### AIM OF THE TASK
Without the pictures, give the listing below again exactly.

###

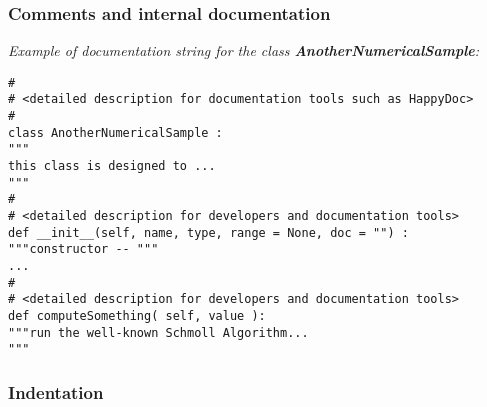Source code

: \subsubsection{Comments and internal documentation}
\emph{Example of documentation string for the class {\bf AnotherNumericalSample}:}
\lstset{language=Python, basicstyle=\normalsize}
\begin{lstlisting}[frame=TBRL]
#
# <detailed description for documentation tools such as HappyDoc>
#
class AnotherNumericalSample :
"""
this class is designed to ...
"""
#
# <detailed description for developers and documentation tools>
def __init__(self, name, type, range = None, doc = "") :
"""constructor -- """
...
#
# <detailed description for developers and documentation tools>
def computeSomething( self, value ):
"""run the well-known Schmoll Algorithm...
"""
\end{lstlisting}


\subsubsection{Indentation}

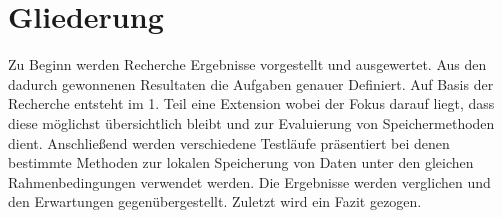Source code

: \section{Gliederung}
\label{s:aufbauderarbeit}

Zu Beginn werden Recherche Ergebnisse vorgestellt und ausgewertet.  Aus den dadurch gewonnenen Resultaten die Aufgaben genauer Definiert. Auf Basis der Recherche entsteht im 1. Teil eine Extension wobei der Fokus darauf liegt, dass diese möglichst übersichtlich bleibt und zur Evaluierung von Speichermethoden dient. Anschließend werden verschiedene Testläufe präsentiert bei denen bestimmte Methoden zur lokalen Speicherung von Daten unter den gleichen Rahmenbedingungen verwendet werden. Die Ergebnisse werden verglichen und den Erwartungen gegenübergestellt. Zuletzt wird ein Fazit gezogen.

















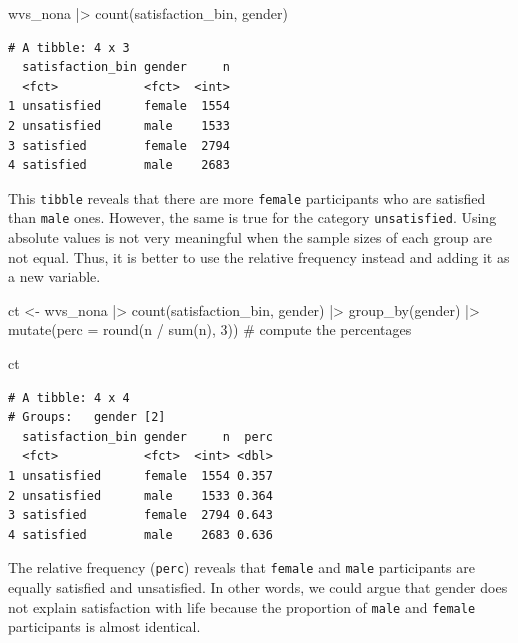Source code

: \documentclass[
  letterpaper,
]{krantz}
\makeatletter
\newenvironment{Shaded}{\begin{snugshade}}{\end{snugshade}}
\newcommand{\AttributeTok}[1]{\textcolor[rgb]{0.40,0.45,0.13}{#1}}
\newcommand{\CommentTok}[1]{\textcolor[rgb]{0.37,0.37,0.37}{#1}}
\newcommand{\DecValTok}[1]{\textcolor[rgb]{0.68,0.00,0.00}{#1}}
\newcommand{\FunctionTok}[1]{\textcolor[rgb]{0.28,0.35,0.67}{#1}}
\newcommand{\NormalTok}[1]{\textcolor[rgb]{0.00,0.23,0.31}{#1}}
\newcommand{\OtherTok}[1]{\textcolor[rgb]{0.00,0.23,0.31}{#1}}
\newcommand{\SpecialCharTok}[1]{\textcolor[rgb]{0.37,0.37,0.37}{#1}}
\newenvironment{kframe}{%
\medskip{}
\setlength{\fboxsep}{.8em}
 \def\at@end@of@kframe{}%
 \ifinner\ifhmode%
  \def\at@end@of@kframe{\end{minipage}}%
  \begin{minipage}{\columnwidth}%
 \fi\fi%
 \def\FrameCommand##1{\hskip\@totalleftmargin \hskip-\fboxsep
 \colorbox{shadecolor}{##1}\hskip-\fboxsep
     \hskip-\linewidth \hskip-\@totalleftmargin \hskip\columnwidth}%
 \MakeFramed {\advance\hsize-\width
   \@totalleftmargin\z@ \linewidth\hsize
   \@setminipage}}%
 {\par\unskip\endMakeFramed%
 \at@end@of@kframe}
\renewenvironment{Shaded}{\begin{kframe}}{\end{kframe}}
\makeatother
\begin{document}
\begin{Shaded}
\begin{Highlighting}[]
\NormalTok{wvs\_nona }\SpecialCharTok{|\textgreater{}} \FunctionTok{count}\NormalTok{(satisfaction\_bin, gender)}
\end{Highlighting}
\end{Shaded}

\begin{verbatim}
# A tibble: 4 x 3
  satisfaction_bin gender     n
  <fct>            <fct>  <int>
1 unsatisfied      female  1554
2 unsatisfied      male    1533
3 satisfied        female  2794
4 satisfied        male    2683
\end{verbatim}

This \texttt{tibble} reveals that there are more \texttt{female}
participants who are satisfied than \texttt{male} ones. However, the
same is true for the category \texttt{unsatisfied}. Using absolute
values is not very meaningful when the sample sizes of each group are
not equal. Thus, it is better to use the relative frequency instead and
adding it as a new variable.

\begin{Shaded}
\begin{Highlighting}[]
\NormalTok{ct }\OtherTok{\textless{}{-}}
\NormalTok{  wvs\_nona }\SpecialCharTok{|\textgreater{}}
  \FunctionTok{count}\NormalTok{(satisfaction\_bin, gender) }\SpecialCharTok{|\textgreater{}}
  \FunctionTok{group\_by}\NormalTok{(gender) }\SpecialCharTok{|\textgreater{}}
  \FunctionTok{mutate}\NormalTok{(}\AttributeTok{perc =} \FunctionTok{round}\NormalTok{(n }\SpecialCharTok{/} \FunctionTok{sum}\NormalTok{(n), }\DecValTok{3}\NormalTok{)) }\CommentTok{\# compute the percentages}

\NormalTok{ct}
\end{Highlighting}
\end{Shaded}

\begin{verbatim}
# A tibble: 4 x 4
# Groups:   gender [2]
  satisfaction_bin gender     n  perc
  <fct>            <fct>  <int> <dbl>
1 unsatisfied      female  1554 0.357
2 unsatisfied      male    1533 0.364
3 satisfied        female  2794 0.643
4 satisfied        male    2683 0.636
\end{verbatim}

The relative frequency (\texttt{perc}) reveals that \texttt{female} and
\texttt{male} participants are equally satisfied and unsatisfied. In
other words, we could argue that gender does not explain satisfaction
with life because the proportion of \texttt{male} and \texttt{female}
participants is almost identical.
\end{document}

###

### EXPECTED ANSWER
Source code

: \subsubsection{Comments and internal documentation}
\emph{Example of documentation string for the class {\bf AnotherNumericalSample}:}
\lstset{language=Python, basicstyle=\normalsize}
\begin{lstlisting}[frame=TBRL]
#
# <detailed description for documentation tools such as HappyDoc>
#
class AnotherNumericalSample :
"""
this class is designed to ...
"""
#
# <detailed description for developers and documentation tools>
def __init__(self, name, type, range = None, doc = "") :
"""constructor -- """
...
#
# <detailed description for developers and documentation tools>
def computeSomething( self, value ):
"""run the well-known Schmoll Algorithm...
"""
\end{lstlisting}


\subsubsection{Indentation}

Source code

: \section{Gliederung}
\label{s:aufbauderarbeit}

Zu Beginn werden Recherche Ergebnisse vorgestellt und ausgewertet.  Aus den dadurch gewonnenen Resultaten die Aufgaben genauer Definiert. Auf Basis der Recherche entsteht im 1. Teil eine Extension wobei der Fokus darauf liegt, dass diese möglichst übersichtlich bleibt und zur Evaluierung von Speichermethoden dient. Anschließend werden verschiedene Testläufe präsentiert bei denen bestimmte Methoden zur lokalen Speicherung von Daten unter den gleichen Rahmenbedingungen verwendet werden. Die Ergebnisse werden verglichen und den Erwartungen gegenübergestellt. Zuletzt wird ein Fazit gezogen.

















Source code

: \documentclass[
  letterpaper,
]{krantz}
\makeatletter
\newenvironment{Shaded}{\begin{snugshade}}{\end{snugshade}}
\newcommand{\AttributeTok}[1]{\textcolor[rgb]{0.40,0.45,0.13}{#1}}
\newcommand{\CommentTok}[1]{\textcolor[rgb]{0.37,0.37,0.37}{#1}}
\newcommand{\DecValTok}[1]{\textcolor[rgb]{0.68,0.00,0.00}{#1}}
\newcommand{\FunctionTok}[1]{\textcolor[rgb]{0.28,0.35,0.67}{#1}}
\newcommand{\NormalTok}[1]{\textcolor[rgb]{0.00,0.23,0.31}{#1}}
\newcommand{\OtherTok}[1]{\textcolor[rgb]{0.00,0.23,0.31}{#1}}
\newcommand{\SpecialCharTok}[1]{\textcolor[rgb]{0.37,0.37,0.37}{#1}}
\newenvironment{kframe}{%
\medskip{}
\setlength{\fboxsep}{.8em}
 \def\at@end@of@kframe{}%
 \ifinner\ifhmode%
  \def\at@end@of@kframe{\end{minipage}}%
  \begin{minipage}{\columnwidth}%
 \fi\fi%
 \def\FrameCommand##1{\hskip\@totalleftmargin \hskip-\fboxsep
 \colorbox{shadecolor}{##1}\hskip-\fboxsep
     \hskip-\linewidth \hskip-\@totalleftmargin \hskip\columnwidth}%
 \MakeFramed {\advance\hsize-\width
   \@totalleftmargin\z@ \linewidth\hsize
   \@setminipage}}%
 {\par\unskip\endMakeFramed%
 \at@end@of@kframe}
\renewenvironment{Shaded}{\begin{kframe}}{\end{kframe}}
\makeatother
\begin{document}
\begin{Shaded}
\begin{Highlighting}[]
\NormalTok{wvs\_nona }\SpecialCharTok{|\textgreater{}} \FunctionTok{count}\NormalTok{(satisfaction\_bin, gender)}
\end{Highlighting}
\end{Shaded}

\begin{verbatim}
# A tibble: 4 x 3
  satisfaction_bin gender     n
  <fct>            <fct>  <int>
1 unsatisfied      female  1554
2 unsatisfied      male    1533
3 satisfied        female  2794
4 satisfied        male    2683
\end{verbatim}

This \texttt{tibble} reveals that there are more \texttt{female}
participants who are satisfied than \texttt{male} ones. However, the
same is true for the category \texttt{unsatisfied}. Using absolute
values is not very meaningful when the sample sizes of each group are
not equal. Thus, it is better to use the relative frequency instead and
adding it as a new variable.

\begin{Shaded}
\begin{Highlighting}[]
\NormalTok{ct }\OtherTok{\textless{}{-}}
\NormalTok{  wvs\_nona }\SpecialCharTok{|\textgreater{}}
  \FunctionTok{count}\NormalTok{(satisfaction\_bin, gender) }\SpecialCharTok{|\textgreater{}}
  \FunctionTok{group\_by}\NormalTok{(gender) }\SpecialCharTok{|\textgreater{}}
  \FunctionTok{mutate}\NormalTok{(}\AttributeTok{perc =} \FunctionTok{round}\NormalTok{(n }\SpecialCharTok{/} \FunctionTok{sum}\NormalTok{(n), }\DecValTok{3}\NormalTok{)) }\CommentTok{\# compute the percentages}

\NormalTok{ct}
\end{Highlighting}
\end{Shaded}

\begin{verbatim}
# A tibble: 4 x 4
# Groups:   gender [2]
  satisfaction_bin gender     n  perc
  <fct>            <fct>  <int> <dbl>
1 unsatisfied      female  1554 0.357
2 unsatisfied      male    1533 0.364
3 satisfied        female  2794 0.643
4 satisfied        male    2683 0.636
\end{verbatim}

The relative frequency (\texttt{perc}) reveals that \texttt{female} and
\texttt{male} participants are equally satisfied and unsatisfied. In
other words, we could argue that gender does not explain satisfaction
with life because the proportion of \texttt{male} and \texttt{female}
participants is almost identical.
\end{document}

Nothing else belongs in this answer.